Work item
Where does the word "Foundation" occur in the data below? Copy each line that holds it.

***

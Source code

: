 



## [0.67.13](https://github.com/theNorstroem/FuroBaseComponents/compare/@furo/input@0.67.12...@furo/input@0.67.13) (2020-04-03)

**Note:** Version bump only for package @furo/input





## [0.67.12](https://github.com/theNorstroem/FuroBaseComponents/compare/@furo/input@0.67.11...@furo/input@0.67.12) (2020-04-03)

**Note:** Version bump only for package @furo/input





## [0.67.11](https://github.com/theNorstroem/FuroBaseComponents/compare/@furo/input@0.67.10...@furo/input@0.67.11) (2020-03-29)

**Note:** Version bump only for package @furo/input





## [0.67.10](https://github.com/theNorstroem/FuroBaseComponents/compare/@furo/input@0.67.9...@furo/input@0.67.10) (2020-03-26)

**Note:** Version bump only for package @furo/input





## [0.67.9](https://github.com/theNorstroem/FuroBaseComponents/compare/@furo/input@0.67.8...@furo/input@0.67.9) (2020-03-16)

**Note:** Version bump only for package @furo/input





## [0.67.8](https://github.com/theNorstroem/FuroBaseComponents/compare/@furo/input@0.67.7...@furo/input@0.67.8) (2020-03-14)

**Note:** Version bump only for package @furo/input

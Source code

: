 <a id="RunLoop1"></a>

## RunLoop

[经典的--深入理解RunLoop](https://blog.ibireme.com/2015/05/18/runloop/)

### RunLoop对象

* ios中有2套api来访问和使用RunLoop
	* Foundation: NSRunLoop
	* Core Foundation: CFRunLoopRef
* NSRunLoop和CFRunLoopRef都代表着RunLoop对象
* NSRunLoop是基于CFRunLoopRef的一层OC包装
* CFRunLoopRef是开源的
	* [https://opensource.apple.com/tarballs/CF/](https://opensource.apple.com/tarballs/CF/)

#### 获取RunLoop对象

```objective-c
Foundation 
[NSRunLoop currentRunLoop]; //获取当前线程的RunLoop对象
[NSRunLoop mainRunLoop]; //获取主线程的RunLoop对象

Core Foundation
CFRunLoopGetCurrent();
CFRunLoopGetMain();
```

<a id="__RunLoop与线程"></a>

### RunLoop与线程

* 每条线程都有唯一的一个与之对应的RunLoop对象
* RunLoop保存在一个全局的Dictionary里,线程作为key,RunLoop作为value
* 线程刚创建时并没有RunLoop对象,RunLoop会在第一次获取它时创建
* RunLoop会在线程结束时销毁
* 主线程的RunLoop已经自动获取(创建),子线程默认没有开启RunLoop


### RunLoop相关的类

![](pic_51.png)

***

The completed task
	* Foundation: NSRunLoop
	* Core Foundation: CFRunLoopRef
Foundation 
Core Foundation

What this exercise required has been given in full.